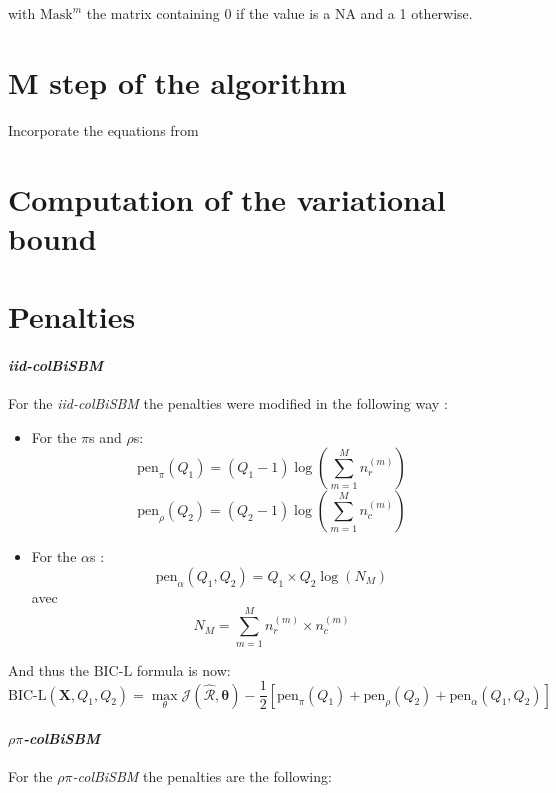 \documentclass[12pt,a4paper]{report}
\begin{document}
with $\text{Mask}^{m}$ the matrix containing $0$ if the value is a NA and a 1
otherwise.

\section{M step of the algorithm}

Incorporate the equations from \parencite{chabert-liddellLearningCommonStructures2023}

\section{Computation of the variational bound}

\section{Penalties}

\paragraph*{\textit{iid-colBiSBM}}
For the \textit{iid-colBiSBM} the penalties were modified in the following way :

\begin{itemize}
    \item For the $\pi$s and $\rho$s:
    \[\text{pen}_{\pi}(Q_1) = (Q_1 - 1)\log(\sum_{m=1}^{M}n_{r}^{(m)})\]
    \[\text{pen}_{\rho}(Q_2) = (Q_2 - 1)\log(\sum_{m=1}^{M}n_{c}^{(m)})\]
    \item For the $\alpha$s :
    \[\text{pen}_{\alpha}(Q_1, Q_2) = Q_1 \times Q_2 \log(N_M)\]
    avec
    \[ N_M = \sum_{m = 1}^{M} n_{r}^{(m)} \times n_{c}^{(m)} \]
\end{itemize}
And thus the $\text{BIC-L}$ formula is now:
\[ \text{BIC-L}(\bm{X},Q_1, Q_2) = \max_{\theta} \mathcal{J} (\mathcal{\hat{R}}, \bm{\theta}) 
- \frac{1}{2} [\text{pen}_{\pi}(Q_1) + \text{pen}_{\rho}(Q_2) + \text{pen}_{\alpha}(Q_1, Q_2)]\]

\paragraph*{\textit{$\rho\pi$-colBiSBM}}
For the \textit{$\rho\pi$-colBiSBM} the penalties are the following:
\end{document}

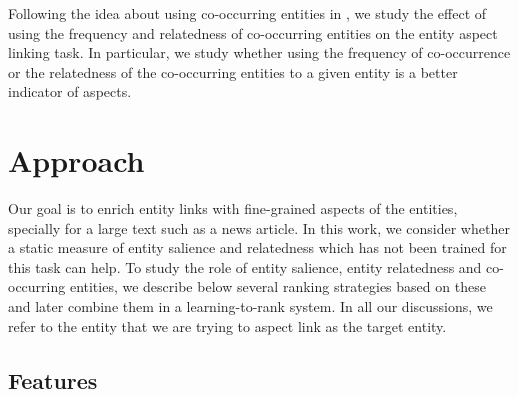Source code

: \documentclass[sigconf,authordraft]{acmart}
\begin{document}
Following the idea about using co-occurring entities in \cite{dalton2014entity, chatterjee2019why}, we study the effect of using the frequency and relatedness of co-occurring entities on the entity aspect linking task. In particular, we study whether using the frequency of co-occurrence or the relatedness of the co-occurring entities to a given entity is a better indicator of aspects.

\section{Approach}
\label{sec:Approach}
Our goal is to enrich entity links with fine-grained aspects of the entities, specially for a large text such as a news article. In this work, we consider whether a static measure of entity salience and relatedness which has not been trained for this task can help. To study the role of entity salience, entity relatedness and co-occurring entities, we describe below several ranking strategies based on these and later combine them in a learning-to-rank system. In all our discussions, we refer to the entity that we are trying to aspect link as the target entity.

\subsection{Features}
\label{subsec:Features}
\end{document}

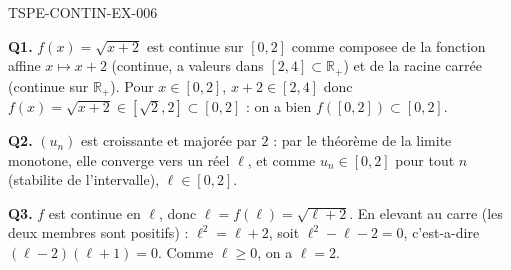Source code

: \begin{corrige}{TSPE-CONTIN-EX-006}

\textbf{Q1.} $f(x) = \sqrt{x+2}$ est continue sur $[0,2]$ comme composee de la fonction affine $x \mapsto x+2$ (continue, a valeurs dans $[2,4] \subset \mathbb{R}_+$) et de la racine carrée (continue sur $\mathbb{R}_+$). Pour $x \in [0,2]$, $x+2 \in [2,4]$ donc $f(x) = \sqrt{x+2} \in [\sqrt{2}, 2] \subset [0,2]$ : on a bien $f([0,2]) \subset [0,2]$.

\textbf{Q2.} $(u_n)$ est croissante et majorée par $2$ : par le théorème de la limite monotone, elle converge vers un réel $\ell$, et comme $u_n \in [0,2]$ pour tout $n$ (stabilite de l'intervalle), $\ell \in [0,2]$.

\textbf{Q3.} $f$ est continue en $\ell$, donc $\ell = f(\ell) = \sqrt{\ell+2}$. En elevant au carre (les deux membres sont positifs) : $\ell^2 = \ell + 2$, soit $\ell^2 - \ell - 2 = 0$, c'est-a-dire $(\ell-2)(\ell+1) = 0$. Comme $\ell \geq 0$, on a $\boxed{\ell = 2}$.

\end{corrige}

* Exercise requirements: Print the listing again exactly as it appears, except for the pictures, which stay out.

* Result for this exercise:
 \documentclass[12pt,a4paper]{report}
\begin{document}
with $\text{Mask}^{m}$ the matrix containing $0$ if the value is a NA and a 1
otherwise.

\section{M step of the algorithm}

Incorporate the equations from \parencite{chabert-liddellLearningCommonStructures2023}

\section{Computation of the variational bound}

\section{Penalties}

\paragraph*{\textit{iid-colBiSBM}}
For the \textit{iid-colBiSBM} the penalties were modified in the following way :

\begin{itemize}
    \item For the $\pi$s and $\rho$s:
    \[\text{pen}_{\pi}(Q_1) = (Q_1 - 1)\log(\sum_{m=1}^{M}n_{r}^{(m)})\]
    \[\text{pen}_{\rho}(Q_2) = (Q_2 - 1)\log(\sum_{m=1}^{M}n_{c}^{(m)})\]
    \item For the $\alpha$s :
    \[\text{pen}_{\alpha}(Q_1, Q_2) = Q_1 \times Q_2 \log(N_M)\]
    avec
    \[ N_M = \sum_{m = 1}^{M} n_{r}^{(m)} \times n_{c}^{(m)} \]
\end{itemize}
And thus the $\text{BIC-L}$ formula is now:
\[ \text{BIC-L}(\bm{X},Q_1, Q_2) = \max_{\theta} \mathcal{J} (\mathcal{\hat{R}}, \bm{\theta}) 
- \frac{1}{2} [\text{pen}_{\pi}(Q_1) + \text{pen}_{\rho}(Q_2) + \text{pen}_{\alpha}(Q_1, Q_2)]\]

\paragraph*{\textit{$\rho\pi$-colBiSBM}}
For the \textit{$\rho\pi$-colBiSBM} the penalties are the following:
\end{document}

Source code

: \documentclass[sigconf,authordraft]{acmart}
\begin{document}
Following the idea about using co-occurring entities in \cite{dalton2014entity, chatterjee2019why}, we study the effect of using the frequency and relatedness of co-occurring entities on the entity aspect linking task. In particular, we study whether using the frequency of co-occurrence or the relatedness of the co-occurring entities to a given entity is a better indicator of aspects.

\section{Approach}
\label{sec:Approach}
Our goal is to enrich entity links with fine-grained aspects of the entities, specially for a large text such as a news article. In this work, we consider whether a static measure of entity salience and relatedness which has not been trained for this task can help. To study the role of entity salience, entity relatedness and co-occurring entities, we describe below several ranking strategies based on these and later combine them in a learning-to-rank system. In all our discussions, we refer to the entity that we are trying to aspect link as the target entity.

\subsection{Features}
\label{subsec:Features}
\end{document}

Source code

: \begin{corrige}{TSPE-CONTIN-EX-006}

\textbf{Q1.} $f(x) = \sqrt{x+2}$ est continue sur $[0,2]$ comme composee de la fonction affine $x \mapsto x+2$ (continue, a valeurs dans $[2,4] \subset \mathbb{R}_+$) et de la racine carrée (continue sur $\mathbb{R}_+$). Pour $x \in [0,2]$, $x+2 \in [2,4]$ donc $f(x) = \sqrt{x+2} \in [\sqrt{2}, 2] \subset [0,2]$ : on a bien $f([0,2]) \subset [0,2]$.

\textbf{Q2.} $(u_n)$ est croissante et majorée par $2$ : par le théorème de la limite monotone, elle converge vers un réel $\ell$, et comme $u_n \in [0,2]$ pour tout $n$ (stabilite de l'intervalle), $\ell \in [0,2]$.

\textbf{Q3.} $f$ est continue en $\ell$, donc $\ell = f(\ell) = \sqrt{\ell+2}$. En elevant au carre (les deux membres sont positifs) : $\ell^2 = \ell + 2$, soit $\ell^2 - \ell - 2 = 0$, c'est-a-dire $(\ell-2)(\ell+1) = 0$. Comme $\ell \geq 0$, on a $\boxed{\ell = 2}$.

\end{corrige}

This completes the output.